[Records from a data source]
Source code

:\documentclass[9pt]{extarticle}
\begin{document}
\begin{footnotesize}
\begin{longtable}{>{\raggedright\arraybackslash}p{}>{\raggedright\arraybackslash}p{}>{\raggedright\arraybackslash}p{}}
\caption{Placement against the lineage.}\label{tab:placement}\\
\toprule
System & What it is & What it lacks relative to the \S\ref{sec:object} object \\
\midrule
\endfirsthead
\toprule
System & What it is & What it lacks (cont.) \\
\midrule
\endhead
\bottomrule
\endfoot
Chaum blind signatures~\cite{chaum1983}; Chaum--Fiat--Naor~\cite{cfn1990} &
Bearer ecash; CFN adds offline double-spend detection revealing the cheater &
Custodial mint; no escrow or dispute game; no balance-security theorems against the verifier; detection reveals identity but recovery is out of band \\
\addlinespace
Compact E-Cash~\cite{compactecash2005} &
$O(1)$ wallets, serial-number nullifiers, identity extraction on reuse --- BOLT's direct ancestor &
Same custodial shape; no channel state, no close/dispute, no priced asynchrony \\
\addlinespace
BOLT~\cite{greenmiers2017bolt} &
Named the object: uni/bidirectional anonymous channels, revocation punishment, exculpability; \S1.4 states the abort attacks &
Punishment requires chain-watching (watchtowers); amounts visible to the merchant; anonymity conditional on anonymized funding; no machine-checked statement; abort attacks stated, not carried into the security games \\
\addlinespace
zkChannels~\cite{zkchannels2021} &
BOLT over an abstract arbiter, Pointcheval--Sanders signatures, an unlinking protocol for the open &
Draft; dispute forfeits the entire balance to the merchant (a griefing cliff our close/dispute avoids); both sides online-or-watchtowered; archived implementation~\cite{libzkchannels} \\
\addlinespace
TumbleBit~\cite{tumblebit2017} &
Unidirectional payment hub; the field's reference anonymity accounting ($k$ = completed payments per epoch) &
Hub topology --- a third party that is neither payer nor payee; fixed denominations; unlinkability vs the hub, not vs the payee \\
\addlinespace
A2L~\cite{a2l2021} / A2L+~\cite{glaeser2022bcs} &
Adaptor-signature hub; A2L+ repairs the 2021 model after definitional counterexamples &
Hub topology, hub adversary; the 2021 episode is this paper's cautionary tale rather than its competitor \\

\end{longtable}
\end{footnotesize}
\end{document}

--- Required action ---
Which lines above contain the word "cite"? Copy each one.

--- Result of the exercise ---
Chaum blind signatures~\cite{chaum1983}; Chaum--Fiat--Naor~\cite{cfn1990} &
Compact E-Cash~\cite{compactecash2005} &
BOLT~\cite{greenmiers2017bolt} &
zkChannels~\cite{zkchannels2021} &
Draft; dispute forfeits the entire balance to the merchant (a griefing cliff our close/dispute avoids); both sides online-or-watchtowered; archived implementation~\cite{libzkchannels} \\
TumbleBit~\cite{tumblebit2017} &
A2L~\cite{a2l2021} / A2L+~\cite{glaeser2022bcs} &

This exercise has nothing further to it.